## [PROBLEM REQUIREMENTS]
Identify each line in the records below that contains the word "your", and copy it.

## [Saved data entries]
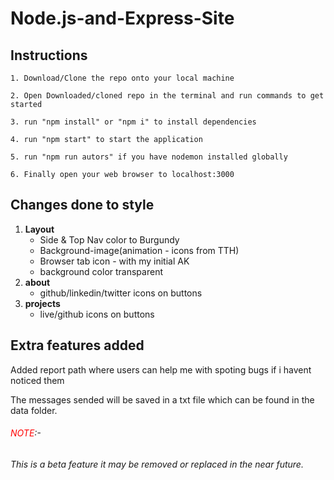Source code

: # Node.js-and-Express-Site

Instructions
------
```
1. Download/Clone the repo onto your local machine

2. Open Downloaded/cloned repo in the terminal and run commands to get started

3. run "npm install" or "npm i" to install dependencies

4. run "npm start" to start the application

5. run "npm run autors" if you have nodemon installed globally

6. Finally open your web browser to localhost:3000
```

Changes done to style
------
1. **Layout**
    * Side & Top Nav color to Burgundy
    * Background-image(animation - icons from TTH)
    * Browser tab icon - with my initial AK
    * background color transparent
2. **about**
    * github/linkedin/twitter icons on buttons
3. **projects**
    * live/github icons on buttons

Extra features added
------
Added report path where users can help me with spoting bugs if i havent noticed them

The messages sended will be saved in a txt file which can be found in the data folder.

<h6><span style="color:red">NOTE</span>:-</h6>

<h6>This is a beta feature it may be removed or replaced in the near future.</h6>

## [RESULT BELOW]
1. Download/Clone the repo onto your local machine
6. Finally open your web browser to localhost:3000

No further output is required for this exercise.